### WORK INSTRUCTIONS
Copy the entries below word for word, but omit any pictures they contain.

──────────────────────────────

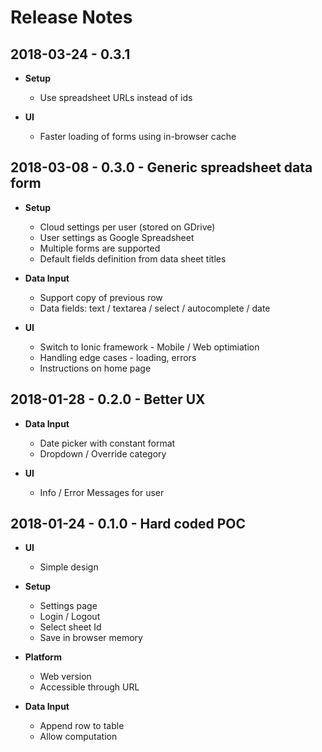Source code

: # Release Notes

## 2018-03-24 - 0.3.1

- **Setup**
  - Use spreadsheet URLs instead of ids
  
- **UI**
  - Faster loading of forms using in-browser cache

## 2018-03-08 - 0.3.0 - Generic spreadsheet data form

- **Setup**
  - Cloud settings per user (stored on GDrive)
  - User settings as Google Spreadsheet
  - Multiple forms are supported
  - Default fields definition from data sheet titles

- **Data Input**
  - Support copy of previous row
  - Data fields: text / textarea / select / autocomplete / date
  
- **UI**
  - Switch to Ionic framework - Mobile / Web optimiation
  - Handling edge cases - loading, errors
  - Instructions on home page

## 2018-01-28 - 0.2.0 - Better UX

- **Data Input**
  - Date picker with constant format
  - Dropdown / Override category

- **UI**
  - Info / Error Messages for user

## 2018-01-24 - 0.1.0 - Hard coded POC

- **UI**
  - Simple design

- **Setup**
  - Settings page
  - Login / Logout
  - Select sheet Id
  - Save in browser memory

- **Platform**
  - Web version
  - Accessible through URL

- **Data Input**
  - Append row to table
  - Allow computation
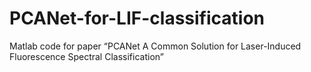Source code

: # PCANet-for-LIF-classification
Matlab code for paper “PCANet A Common Solution for Laser-Induced Fluorescence Spectral Classification”
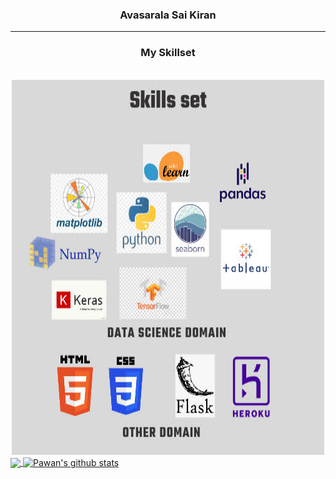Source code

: 


<h3 align="center"><b>Avasarala Sai Kiran</b></h3>
<hr/>

<div align="center"><h3>My Skillset</h3></div><br/>
<div align="center"><img src="20220518_170805_0000.jpg" alt="Girl in a jacket" width="500" height="600">	
</div>

<a href="https://github.com/asaikiran1999">
  <img align="center" src="https://github-readme-stats.vercel.app/api/top-langs/?username=asaikiran1999&theme=light&hide_langs_below=1" />
</a>

<a href="https://github.com/asaikiran1999">
 <img align="center" src="https://github-readme-stats.vercel.app/api?username=asaikiran1999&show_icons=true&theme=light&line_height=27" alt="Pawan's github stats"/>
</a>
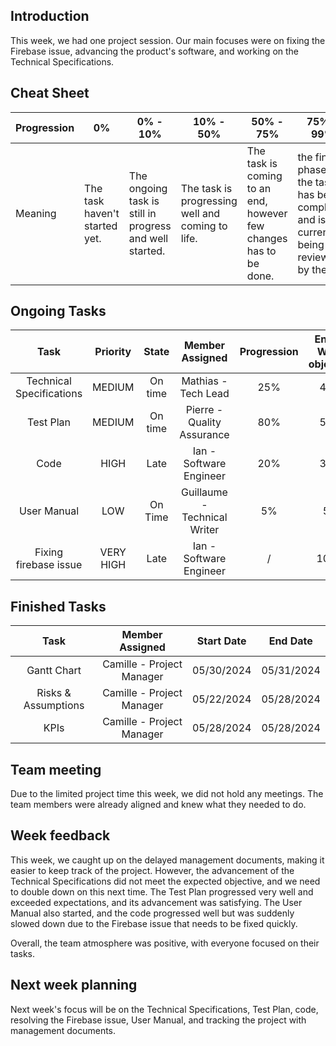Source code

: ## Introduction

This week, we had one project session. Our main focuses were on fixing the Firebase issue, advancing the product's software, and working on the Technical Specifications.

## Cheat Sheet

| Progression | 0%                          | 0% - 10%                                                                      | 10% - 50% | 50% - 75% | 75% - 99% | 100% |
| ----------- | --------------------------- | --------------------------------------------------------------------------------------------------------------------------------------------- | --------------------------------------------------- | ------------------------------- | ------------------------------- | ------------------------------ |
| Meaning     | The task haven't started yet. | The ongoing task is still in progress and well started. | The task is progressing well and coming to life. | The task is coming to an end, however few changes has to be done. | the final phase of the task has been completed and is currently being reviewed by the QA.  | The task is entirely completed and integrated in the repository. |

## Ongoing Tasks

|           Task          |      Priority        | State   | Member Assigned                   | Progression | End Of Week objective  | Start Date |
| :----------------------:| :------------------: |:-------:|:--------------------------------: | :---------: | :--------------------: | :--------: |
| Technical Specifications| MEDIUM               | On time | Mathias - Tech Lead               | 25%         | 40%                    | 05/21/2024 |
| Test Plan               | MEDIUM               | On time | Pierre - Quality Assurance        | 80%         | 50%                    | 05/22/2024 |
| Code                    | HIGH                 | Late    | Ian - Software Engineer           | 20%         | 30%                    | 05/22/2024 |
| User Manual             | LOW                  | On Time | Guillaume - Technical Writer      | 5%          | 5%                     | 05/28/2024 |
| Fixing firebase issue   | VERY HIGH            | Late    | Ian - Software Engineer           | /           | 100%                   | 05/28/2024 |


## Finished Tasks

|          Task              | Member Assigned                  | Start Date |  End Date  |
| :---------------------:    | :------------------------------: | :--------: | :--------: |
| Gantt Chart                | Camille - Project Manager        | 05/30/2024 | 05/31/2024 |
| Risks & Assumptions        | Camille - Project Manager        | 05/22/2024 | 05/28/2024 |
| KPIs                       | Camille - Project Manager        | 05/28/2024 | 05/28/2024 |


## Team meeting

Due to the limited project time this week, we did not hold any meetings. The team members were already aligned and knew what they needed to do.

## Week feedback

This week, we caught up on the delayed management documents, making it easier to keep track of the project. However, the advancement of the Technical Specifications did not meet the expected objective, and we need to double down on this next time. The Test Plan progressed very well and exceeded expectations, and its advancement was satisfying. The User Manual also started, and the code progressed well but was suddenly slowed down due to the Firebase issue that needs to be fixed quickly.

Overall, the team atmosphere was positive, with everyone focused on their tasks.

## Next week planning

Next week's focus will be on the Technical Specifications, Test Plan, code, resolving the Firebase issue, User Manual, and tracking the project with management documents.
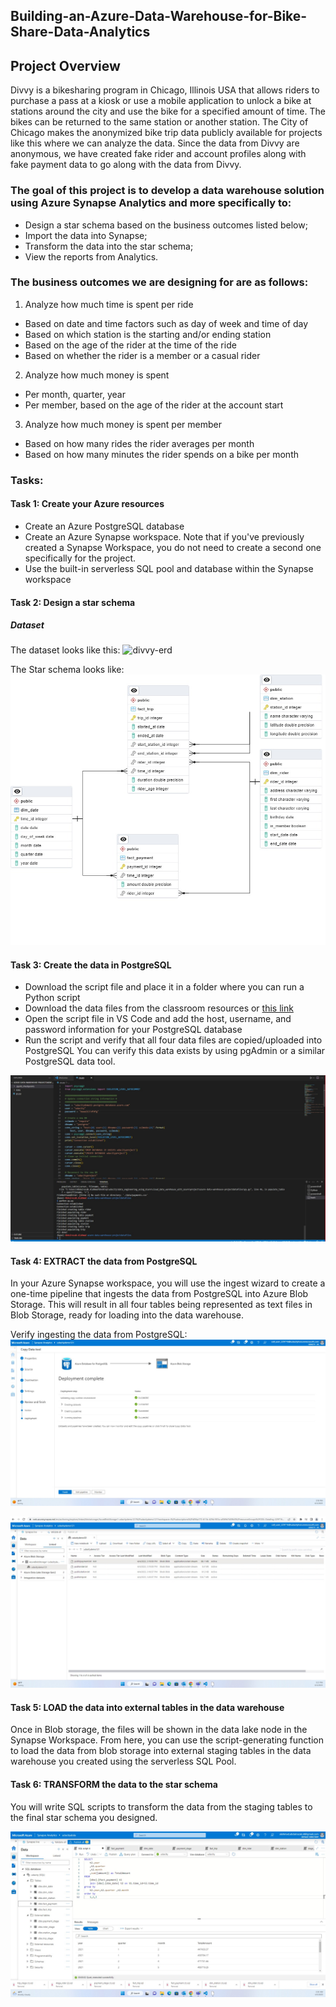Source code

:## Building-an-Azure-Data-Warehouse-for-Bike-Share-Data-Analytics

## Project Overview

Divvy is a bikesharing program in Chicago, Illinois USA that allows riders to purchase a pass at a kiosk or use a mobile application to unlock a bike at stations around the city and use the bike for a specified amount of time. The bikes can be returned to the same station or another station. The City of Chicago makes the anonymized bike trip data publicly available for projects like this where we can analyze the data. Since the data from Divvy are anonymous, we have created fake rider and account profiles along with fake payment data to go along with the data from Divvy.

### The goal of this project is to develop a data warehouse solution using Azure Synapse Analytics and more specifically to:

- Design a star schema based on the business outcomes listed below;
- Import the data into Synapse;
- Transform the data into the star schema;
- View the reports from Analytics.

### The business outcomes we are designing for are as follows:

1. Analyze how much time is spent per ride
- Based on date and time factors such as day of week and time of day
- Based on which station is the starting and/or ending station
- Based on the age of the rider at the time of the ride
- Based on whether the rider is a member or a casual rider
2. Analyze how much money is spent
- Per month, quarter, year
- Per member, based on the age of the rider at the account start
3. Analyze how much money is spent per member
- Based on how many rides the rider averages per month
- Based on how many minutes the rider spends on a bike per month

### Tasks:

#### Task 1: Create your Azure resources

- Create an Azure PostgreSQL database
- Create an Azure Synapse workspace. Note that if you've previously created a Synapse Workspace, you do not need to create a second one specifically for the project.
- Use the built-in serverless SQL pool and database within the Synapse workspace

#### Task 2: Design a star schema

##### Dataset

The dataset looks like this:
![divvy-erd](https://video.udacity-data.com/topher/2022/February/6205b1d2_divvy-erd/divvy-erd.png)

The Star schema looks like:
![star_schema](./screenshot/star_schema.jpeg)

#### Task 3: Create the data in PostgreSQL

- Download the script file and place it in a folder where you can run a Python script
- Download the data files from the classroom resources or [this link](https://video.udacity-data.com/topher/2022/March/622a5fc6_azure-data-warehouse-projectdatafiles/azure-data-warehouse-projectdatafiles.zip)
- Open the script file in VS Code and add the host, username, and password information for your PostgreSQL database
- Run the script and verify that all four data files are copied/uploaded into PostgreSQL
You can verify this data exists by using pgAdmin or a similar PostgreSQL data tool.

![divvy-erd](./screenshot/load_data_files.jpeg)

#### Task 4: EXTRACT the data from PostgreSQL

In your Azure Synapse workspace, you will use the ingest wizard to create a one-time pipeline that ingests the data from PostgreSQL into Azure Blob Storage. This will result in all four tables being represented as text files in Blob Storage, ready for loading into the data warehouse.

Verify ingesting the data from PostgreSQL:
![divvy-erd](./screenshot/ingest.jpeg)

![divvy-erd](./screenshot/confirm_EXTRACT_data_from_PostgreSQL.jpeg)

#### Task 5: LOAD the data into external tables in the data warehouse

Once in Blob storage, the files will be shown in the data lake node in the Synapse Workspace. From here, you can use the script-generating function to load the data from blob storage into external staging tables in the data warehouse you created using the serverless SQL Pool.

#### Task 6: TRANSFORM the data to the star schema

You will write SQL scripts to transform the data from the staging tables to the final star schema you designed.

![divvy-erd](./screenshot/confirm_load_transform_data.jpeg)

──────────────────────────────

### ANSWER BELOW
Source code

: # Release Notes

## 2018-03-24 - 0.3.1

- **Setup**
  - Use spreadsheet URLs instead of ids
  
- **UI**
  - Faster loading of forms using in-browser cache

## 2018-03-08 - 0.3.0 - Generic spreadsheet data form

- **Setup**
  - Cloud settings per user (stored on GDrive)
  - User settings as Google Spreadsheet
  - Multiple forms are supported
  - Default fields definition from data sheet titles

- **Data Input**
  - Support copy of previous row
  - Data fields: text / textarea / select / autocomplete / date
  
- **UI**
  - Switch to Ionic framework - Mobile / Web optimiation
  - Handling edge cases - loading, errors
  - Instructions on home page

## 2018-01-28 - 0.2.0 - Better UX

- **Data Input**
  - Date picker with constant format
  - Dropdown / Override category

- **UI**
  - Info / Error Messages for user

## 2018-01-24 - 0.1.0 - Hard coded POC

- **UI**
  - Simple design

- **Setup**
  - Settings page
  - Login / Logout
  - Select sheet Id
  - Save in browser memory

- **Platform**
  - Web version
  - Accessible through URL

- **Data Input**
  - Append row to table
  - Allow computation
Source code

: # PCANet-for-LIF-classification
Matlab code for paper “PCANet A Common Solution for Laser-Induced Fluorescence Spectral Classification”
Source code

: 


<h3 align="center"><b>Avasarala Sai Kiran</b></h3>
<hr/>

<div align="center"><h3>My Skillset</h3></div><br/>
<div align="center"><img src="20220518_170805_0000.jpg" alt="Girl in a jacket" width="500" height="600">	
</div>

<a href="https://github.com/asaikiran1999">
  <img align="center" src="https://github-readme-stats.vercel.app/api/top-langs/?username=asaikiran1999&theme=light&hide_langs_below=1" />
</a>

<a href="https://github.com/asaikiran1999">
 <img align="center" src="https://github-readme-stats.vercel.app/api?username=asaikiran1999&show_icons=true&theme=light&line_height=27" alt="Pawan's github stats"/>
</a>
Source code

: ## Introduction

This week, we had one project session. Our main focuses were on fixing the Firebase issue, advancing the product's software, and working on the Technical Specifications.

## Cheat Sheet

| Progression | 0%                          | 0% - 10%                                                                      | 10% - 50% | 50% - 75% | 75% - 99% | 100% |
| ----------- | --------------------------- | --------------------------------------------------------------------------------------------------------------------------------------------- | --------------------------------------------------- | ------------------------------- | ------------------------------- | ------------------------------ |
| Meaning     | The task haven't started yet. | The ongoing task is still in progress and well started. | The task is progressing well and coming to life. | The task is coming to an end, however few changes has to be done. | the final phase of the task has been completed and is currently being reviewed by the QA.  | The task is entirely completed and integrated in the repository. |

## Ongoing Tasks

|           Task          |      Priority        | State   | Member Assigned                   | Progression | End Of Week objective  | Start Date |
| :----------------------:| :------------------: |:-------:|:--------------------------------: | :---------: | :--------------------: | :--------: |
| Technical Specifications| MEDIUM               | On time | Mathias - Tech Lead               | 25%         | 40%                    | 05/21/2024 |
| Test Plan               | MEDIUM               | On time | Pierre - Quality Assurance        | 80%         | 50%                    | 05/22/2024 |
| Code                    | HIGH                 | Late    | Ian - Software Engineer           | 20%         | 30%                    | 05/22/2024 |
| User Manual             | LOW                  | On Time | Guillaume - Technical Writer      | 5%          | 5%                     | 05/28/2024 |
| Fixing firebase issue   | VERY HIGH            | Late    | Ian - Software Engineer           | /           | 100%                   | 05/28/2024 |


## Finished Tasks

|          Task              | Member Assigned                  | Start Date |  End Date  |
| :---------------------:    | :------------------------------: | :--------: | :--------: |
| Gantt Chart                | Camille - Project Manager        | 05/30/2024 | 05/31/2024 |
| Risks & Assumptions        | Camille - Project Manager        | 05/22/2024 | 05/28/2024 |
| KPIs                       | Camille - Project Manager        | 05/28/2024 | 05/28/2024 |


## Team meeting

Due to the limited project time this week, we did not hold any meetings. The team members were already aligned and knew what they needed to do.

## Week feedback

This week, we caught up on the delayed management documents, making it easier to keep track of the project. However, the advancement of the Technical Specifications did not meet the expected objective, and we need to double down on this next time. The Test Plan progressed very well and exceeded expectations, and its advancement was satisfying. The User Manual also started, and the code progressed well but was suddenly slowed down due to the Firebase issue that needs to be fixed quickly.

Overall, the team atmosphere was positive, with everyone focused on their tasks.

## Next week planning

Next week's focus will be on the Technical Specifications, Test Plan, code, resolving the Firebase issue, User Manual, and tracking the project with management documents.
Source code

:## Building-an-Azure-Data-Warehouse-for-Bike-Share-Data-Analytics

## Project Overview

Divvy is a bikesharing program in Chicago, Illinois USA that allows riders to purchase a pass at a kiosk or use a mobile application to unlock a bike at stations around the city and use the bike for a specified amount of time. The bikes can be returned to the same station or another station. The City of Chicago makes the anonymized bike trip data publicly available for projects like this where we can analyze the data. Since the data from Divvy are anonymous, we have created fake rider and account profiles along with fake payment data to go along with the data from Divvy.

### The goal of this project is to develop a data warehouse solution using Azure Synapse Analytics and more specifically to:

- Design a star schema based on the business outcomes listed below;
- Import the data into Synapse;
- Transform the data into the star schema;
- View the reports from Analytics.

### The business outcomes we are designing for are as follows:

1. Analyze how much time is spent per ride
- Based on date and time factors such as day of week and time of day
- Based on which station is the starting and/or ending station
- Based on the age of the rider at the time of the ride
- Based on whether the rider is a member or a casual rider
2. Analyze how much money is spent
- Per month, quarter, year
- Per member, based on the age of the rider at the account start
3. Analyze how much money is spent per member
- Based on how many rides the rider averages per month
- Based on how many minutes the rider spends on a bike per month

### Tasks:

#### Task 1: Create your Azure resources

- Create an Azure PostgreSQL database
- Create an Azure Synapse workspace. Note that if you've previously created a Synapse Workspace, you do not need to create a second one specifically for the project.
- Use the built-in serverless SQL pool and database within the Synapse workspace

#### Task 2: Design a star schema

##### Dataset

The dataset looks like this:
![divvy-erd](https://video.udacity-data.com/topher/2022/February/6205b1d2_divvy-erd/divvy-erd.png)

The Star schema looks like:
![star_schema](./screenshot/star_schema.jpeg)

#### Task 3: Create the data in PostgreSQL

- Download the script file and place it in a folder where you can run a Python script
- Download the data files from the classroom resources or [this link](https://video.udacity-data.com/topher/2022/March/622a5fc6_azure-data-warehouse-projectdatafiles/azure-data-warehouse-projectdatafiles.zip)
- Open the script file in VS Code and add the host, username, and password information for your PostgreSQL database
- Run the script and verify that all four data files are copied/uploaded into PostgreSQL
You can verify this data exists by using pgAdmin or a similar PostgreSQL data tool.

![divvy-erd](./screenshot/load_data_files.jpeg)

#### Task 4: EXTRACT the data from PostgreSQL

In your Azure Synapse workspace, you will use the ingest wizard to create a one-time pipeline that ingests the data from PostgreSQL into Azure Blob Storage. This will result in all four tables being represented as text files in Blob Storage, ready for loading into the data warehouse.

Verify ingesting the data from PostgreSQL:
![divvy-erd](./screenshot/ingest.jpeg)

![divvy-erd](./screenshot/confirm_EXTRACT_data_from_PostgreSQL.jpeg)

#### Task 5: LOAD the data into external tables in the data warehouse

Once in Blob storage, the files will be shown in the data lake node in the Synapse Workspace. From here, you can use the script-generating function to load the data from blob storage into external staging tables in the data warehouse you created using the serverless SQL Pool.

#### Task 6: TRANSFORM the data to the star schema

You will write SQL scripts to transform the data from the staging tables to the final star schema you designed.

![divvy-erd](./screenshot/confirm_load_transform_data.jpeg)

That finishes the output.